My aim is to publish a new topic like this once a week. The topic title is in the format with “Some Title - Sitename Weekly No. X”.

I just published the first issue with the title Making sitename more welcoming - First Issue! - Sitename Weekly No. 1. It is also tagged with #sitename-weekly so it will be easy to link to a list to all of the issues.

The section that links to existing topics looks kind of like this:

Interesting discussions

This week

You can always check out what Sitename thinks are the top discussions this week, but here are a few in particular that we’d like to highlight:

…2-4 more like that…

Pots of Gold :rainbow::moneybag:

I occasionally come across some pots of gold at the end of the reading rainbow. Here’s one I found this week:

  • How we stay effective when your team grows in size
    Before @OG was running this place, she was working on projects like many of us here. Check out this post from ~5 years ago where she shares some tips for organizing on project teams as they grow in size.
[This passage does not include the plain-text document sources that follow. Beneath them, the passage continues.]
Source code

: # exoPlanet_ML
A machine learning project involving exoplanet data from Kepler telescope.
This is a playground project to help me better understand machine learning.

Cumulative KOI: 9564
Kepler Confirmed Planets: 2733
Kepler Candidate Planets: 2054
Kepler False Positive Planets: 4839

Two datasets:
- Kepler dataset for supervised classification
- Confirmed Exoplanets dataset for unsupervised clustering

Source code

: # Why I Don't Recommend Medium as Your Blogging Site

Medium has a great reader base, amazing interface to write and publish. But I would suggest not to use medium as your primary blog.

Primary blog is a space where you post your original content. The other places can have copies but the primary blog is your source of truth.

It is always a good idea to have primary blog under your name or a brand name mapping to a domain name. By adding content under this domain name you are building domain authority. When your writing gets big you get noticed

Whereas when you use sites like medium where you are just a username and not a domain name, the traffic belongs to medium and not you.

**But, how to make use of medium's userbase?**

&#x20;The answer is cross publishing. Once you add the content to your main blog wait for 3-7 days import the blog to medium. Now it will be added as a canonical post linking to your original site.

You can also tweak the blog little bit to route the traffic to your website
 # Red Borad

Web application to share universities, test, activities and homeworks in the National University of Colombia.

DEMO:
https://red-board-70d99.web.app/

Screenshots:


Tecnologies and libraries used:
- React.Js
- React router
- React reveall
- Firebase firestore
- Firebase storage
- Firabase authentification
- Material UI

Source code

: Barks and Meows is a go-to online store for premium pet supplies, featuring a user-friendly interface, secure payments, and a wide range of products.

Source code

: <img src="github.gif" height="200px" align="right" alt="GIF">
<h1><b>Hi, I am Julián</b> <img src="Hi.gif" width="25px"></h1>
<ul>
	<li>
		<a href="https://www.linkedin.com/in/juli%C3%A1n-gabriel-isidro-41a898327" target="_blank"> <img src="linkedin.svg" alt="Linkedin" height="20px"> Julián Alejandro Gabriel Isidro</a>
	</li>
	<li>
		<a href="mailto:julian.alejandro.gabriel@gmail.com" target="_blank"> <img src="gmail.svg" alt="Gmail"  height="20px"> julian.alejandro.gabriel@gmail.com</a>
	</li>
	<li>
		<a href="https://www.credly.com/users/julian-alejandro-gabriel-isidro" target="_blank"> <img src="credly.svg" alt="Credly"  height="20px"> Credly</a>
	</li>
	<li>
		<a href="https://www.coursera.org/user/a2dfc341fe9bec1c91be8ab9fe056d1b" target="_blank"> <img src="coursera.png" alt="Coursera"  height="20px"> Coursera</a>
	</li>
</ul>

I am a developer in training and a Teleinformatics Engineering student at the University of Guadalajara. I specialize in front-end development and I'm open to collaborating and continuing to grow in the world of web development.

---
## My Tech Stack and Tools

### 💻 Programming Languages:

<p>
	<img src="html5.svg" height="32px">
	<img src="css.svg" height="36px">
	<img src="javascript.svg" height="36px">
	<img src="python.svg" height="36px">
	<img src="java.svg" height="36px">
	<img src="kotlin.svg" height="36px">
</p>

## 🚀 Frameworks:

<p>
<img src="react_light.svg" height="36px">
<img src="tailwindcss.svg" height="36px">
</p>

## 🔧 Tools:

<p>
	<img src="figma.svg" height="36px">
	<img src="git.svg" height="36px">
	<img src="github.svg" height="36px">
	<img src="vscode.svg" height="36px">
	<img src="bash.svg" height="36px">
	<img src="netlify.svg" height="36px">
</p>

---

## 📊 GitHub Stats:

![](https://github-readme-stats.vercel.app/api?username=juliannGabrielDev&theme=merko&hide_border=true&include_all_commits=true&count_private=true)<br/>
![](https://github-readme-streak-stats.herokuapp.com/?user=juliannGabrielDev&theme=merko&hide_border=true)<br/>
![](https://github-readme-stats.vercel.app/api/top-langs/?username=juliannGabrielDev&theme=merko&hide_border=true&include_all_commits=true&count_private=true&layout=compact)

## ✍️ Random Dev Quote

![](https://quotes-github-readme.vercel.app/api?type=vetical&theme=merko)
The tips are aligned with the theme for this issue, “Making sitename more welcoming”:

But who are all these people?

We want this to be an inclusive and safe space for all to participate openly in discussions about things that matter to them, their teams and the organization. People are here from every office and every role, and that’s cool, but it can also be confusing and intimidating, especially to newcomers, but also to many of us who day to day work in much smaller teams with people we are familiar with.

One thing we think can help make our community more welcoming is to make it easier to find out who someone is when you come across them here. So here are a couple tips:

TIP: Introduce yourself (Update your user info)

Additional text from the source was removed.